Top of STORED DATA

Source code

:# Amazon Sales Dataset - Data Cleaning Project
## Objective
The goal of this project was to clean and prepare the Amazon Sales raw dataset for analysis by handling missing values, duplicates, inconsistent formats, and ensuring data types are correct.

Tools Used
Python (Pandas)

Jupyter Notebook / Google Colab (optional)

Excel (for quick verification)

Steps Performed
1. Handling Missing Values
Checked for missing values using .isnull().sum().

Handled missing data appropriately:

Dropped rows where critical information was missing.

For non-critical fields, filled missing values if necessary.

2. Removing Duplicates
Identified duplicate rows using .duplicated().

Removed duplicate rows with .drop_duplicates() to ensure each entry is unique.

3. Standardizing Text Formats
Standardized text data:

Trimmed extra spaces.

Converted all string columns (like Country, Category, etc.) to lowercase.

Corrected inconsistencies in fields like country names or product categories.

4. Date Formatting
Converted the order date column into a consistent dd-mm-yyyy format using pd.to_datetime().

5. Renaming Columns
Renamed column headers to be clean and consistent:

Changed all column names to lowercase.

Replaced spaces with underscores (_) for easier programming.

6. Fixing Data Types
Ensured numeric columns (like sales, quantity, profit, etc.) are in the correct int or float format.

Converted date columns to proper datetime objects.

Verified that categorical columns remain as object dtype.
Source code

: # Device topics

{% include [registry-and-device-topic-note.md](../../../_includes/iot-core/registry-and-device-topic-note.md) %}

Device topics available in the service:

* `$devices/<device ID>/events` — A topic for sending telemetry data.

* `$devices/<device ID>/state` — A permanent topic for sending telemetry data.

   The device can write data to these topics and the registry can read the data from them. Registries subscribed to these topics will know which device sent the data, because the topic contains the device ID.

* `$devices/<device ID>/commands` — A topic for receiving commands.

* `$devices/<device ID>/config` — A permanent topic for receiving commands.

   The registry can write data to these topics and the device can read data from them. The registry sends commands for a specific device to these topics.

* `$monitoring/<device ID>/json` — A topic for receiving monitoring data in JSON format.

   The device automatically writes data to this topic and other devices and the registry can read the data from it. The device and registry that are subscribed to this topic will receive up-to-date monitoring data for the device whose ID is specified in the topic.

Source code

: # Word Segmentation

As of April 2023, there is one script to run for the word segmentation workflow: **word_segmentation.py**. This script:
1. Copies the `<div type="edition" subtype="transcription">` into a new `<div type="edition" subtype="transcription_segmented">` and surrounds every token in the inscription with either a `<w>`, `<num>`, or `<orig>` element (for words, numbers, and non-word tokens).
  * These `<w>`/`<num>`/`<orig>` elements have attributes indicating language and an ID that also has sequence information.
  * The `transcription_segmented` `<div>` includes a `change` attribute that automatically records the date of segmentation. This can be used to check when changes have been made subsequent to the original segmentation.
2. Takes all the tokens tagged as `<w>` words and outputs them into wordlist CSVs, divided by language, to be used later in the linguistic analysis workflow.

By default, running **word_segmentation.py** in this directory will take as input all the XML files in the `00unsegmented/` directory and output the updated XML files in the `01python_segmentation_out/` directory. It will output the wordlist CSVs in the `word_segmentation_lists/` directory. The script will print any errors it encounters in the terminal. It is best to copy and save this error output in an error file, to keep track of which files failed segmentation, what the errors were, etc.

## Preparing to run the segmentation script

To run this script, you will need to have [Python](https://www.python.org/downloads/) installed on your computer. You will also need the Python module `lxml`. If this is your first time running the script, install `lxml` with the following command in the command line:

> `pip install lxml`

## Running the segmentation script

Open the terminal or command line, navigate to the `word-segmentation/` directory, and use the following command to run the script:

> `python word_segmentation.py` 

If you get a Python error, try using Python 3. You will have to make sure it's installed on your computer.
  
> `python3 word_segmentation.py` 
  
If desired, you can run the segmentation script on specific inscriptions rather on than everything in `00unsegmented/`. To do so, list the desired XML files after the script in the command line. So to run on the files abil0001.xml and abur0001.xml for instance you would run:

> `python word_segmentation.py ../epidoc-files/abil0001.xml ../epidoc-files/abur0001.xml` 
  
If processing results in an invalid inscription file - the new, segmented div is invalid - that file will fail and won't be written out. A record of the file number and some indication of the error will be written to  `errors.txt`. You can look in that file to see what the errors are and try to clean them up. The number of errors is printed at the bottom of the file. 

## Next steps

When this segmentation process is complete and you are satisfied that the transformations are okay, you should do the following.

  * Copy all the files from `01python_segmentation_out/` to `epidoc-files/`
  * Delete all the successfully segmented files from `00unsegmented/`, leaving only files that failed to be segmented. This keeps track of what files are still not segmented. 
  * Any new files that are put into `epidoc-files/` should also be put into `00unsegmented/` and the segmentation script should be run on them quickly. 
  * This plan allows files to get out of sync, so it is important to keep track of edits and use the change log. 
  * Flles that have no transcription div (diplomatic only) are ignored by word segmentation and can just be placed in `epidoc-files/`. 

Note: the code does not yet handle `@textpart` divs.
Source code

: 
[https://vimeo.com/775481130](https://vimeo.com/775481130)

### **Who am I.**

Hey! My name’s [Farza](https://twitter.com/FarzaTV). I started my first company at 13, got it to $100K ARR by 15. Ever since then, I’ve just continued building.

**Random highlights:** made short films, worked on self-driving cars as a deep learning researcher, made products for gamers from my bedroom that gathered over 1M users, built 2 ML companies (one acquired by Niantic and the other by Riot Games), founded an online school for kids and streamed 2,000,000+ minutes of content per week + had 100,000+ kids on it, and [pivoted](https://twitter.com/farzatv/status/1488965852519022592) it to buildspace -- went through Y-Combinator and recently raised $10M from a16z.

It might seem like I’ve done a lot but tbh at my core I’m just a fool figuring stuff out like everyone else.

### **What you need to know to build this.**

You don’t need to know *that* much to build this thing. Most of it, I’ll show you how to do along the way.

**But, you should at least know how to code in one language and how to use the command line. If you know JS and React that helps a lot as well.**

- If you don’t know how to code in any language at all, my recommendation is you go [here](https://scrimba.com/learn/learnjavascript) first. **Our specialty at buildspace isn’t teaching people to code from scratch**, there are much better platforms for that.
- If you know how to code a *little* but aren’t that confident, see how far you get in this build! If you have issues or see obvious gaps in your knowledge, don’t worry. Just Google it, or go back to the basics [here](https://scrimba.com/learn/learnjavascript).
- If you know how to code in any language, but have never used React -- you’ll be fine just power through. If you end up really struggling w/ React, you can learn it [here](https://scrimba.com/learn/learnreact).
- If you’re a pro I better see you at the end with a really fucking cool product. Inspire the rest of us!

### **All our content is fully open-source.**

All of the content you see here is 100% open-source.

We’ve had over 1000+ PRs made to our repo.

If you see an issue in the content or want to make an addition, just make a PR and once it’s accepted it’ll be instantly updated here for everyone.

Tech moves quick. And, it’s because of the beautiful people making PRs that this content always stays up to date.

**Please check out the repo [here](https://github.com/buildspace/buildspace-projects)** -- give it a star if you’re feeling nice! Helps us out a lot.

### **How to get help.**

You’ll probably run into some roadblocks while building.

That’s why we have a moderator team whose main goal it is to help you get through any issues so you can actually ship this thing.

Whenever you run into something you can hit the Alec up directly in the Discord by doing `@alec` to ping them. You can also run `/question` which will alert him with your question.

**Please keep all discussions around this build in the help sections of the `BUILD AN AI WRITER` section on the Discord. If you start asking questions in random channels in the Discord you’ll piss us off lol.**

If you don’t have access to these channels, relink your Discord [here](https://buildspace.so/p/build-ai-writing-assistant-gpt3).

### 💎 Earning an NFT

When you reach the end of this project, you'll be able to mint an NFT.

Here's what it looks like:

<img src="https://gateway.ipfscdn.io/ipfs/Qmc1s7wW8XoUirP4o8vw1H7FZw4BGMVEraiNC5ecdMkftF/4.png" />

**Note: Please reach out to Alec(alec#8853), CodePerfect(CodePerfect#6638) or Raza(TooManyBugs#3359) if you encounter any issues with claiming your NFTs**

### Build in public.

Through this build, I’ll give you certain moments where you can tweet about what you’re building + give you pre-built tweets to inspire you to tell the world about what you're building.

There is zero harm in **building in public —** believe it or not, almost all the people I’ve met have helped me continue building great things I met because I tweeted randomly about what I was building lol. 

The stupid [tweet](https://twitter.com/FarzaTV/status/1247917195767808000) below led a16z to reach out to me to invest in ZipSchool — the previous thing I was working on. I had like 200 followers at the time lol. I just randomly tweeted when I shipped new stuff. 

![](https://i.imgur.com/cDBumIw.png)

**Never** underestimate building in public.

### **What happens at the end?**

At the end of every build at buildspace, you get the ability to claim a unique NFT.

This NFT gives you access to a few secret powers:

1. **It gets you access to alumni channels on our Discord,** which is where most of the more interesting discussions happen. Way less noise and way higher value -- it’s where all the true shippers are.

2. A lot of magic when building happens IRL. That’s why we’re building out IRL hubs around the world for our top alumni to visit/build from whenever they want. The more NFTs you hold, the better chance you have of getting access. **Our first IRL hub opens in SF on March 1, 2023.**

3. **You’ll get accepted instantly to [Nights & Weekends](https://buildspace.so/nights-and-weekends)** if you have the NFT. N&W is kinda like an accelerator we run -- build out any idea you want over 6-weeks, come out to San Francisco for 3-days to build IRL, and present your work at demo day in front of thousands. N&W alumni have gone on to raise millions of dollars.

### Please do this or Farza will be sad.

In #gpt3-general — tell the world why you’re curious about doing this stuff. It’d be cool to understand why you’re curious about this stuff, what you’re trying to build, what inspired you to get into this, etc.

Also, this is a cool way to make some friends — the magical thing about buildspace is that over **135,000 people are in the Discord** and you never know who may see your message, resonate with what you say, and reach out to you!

Bottom of STORED DATA

Above are the records; repeat exactly the lines from the one holding "For non-critical fields, filled" down to the one holding "4. Date Formatting", end lines included.

For non-critical fields, filled missing values if necessary.

2. Removing Duplicates
Identified duplicate rows using .duplicated().

Removed duplicate rows with .drop_duplicates() to ensure each entry is unique.

3. Standardizing Text Formats
Standardized text data:

Trimmed extra spaces.

Converted all string columns (like Country, Category, etc.) to lowercase.

Corrected inconsistencies in fields like country names or product categories.

4. Date Formatting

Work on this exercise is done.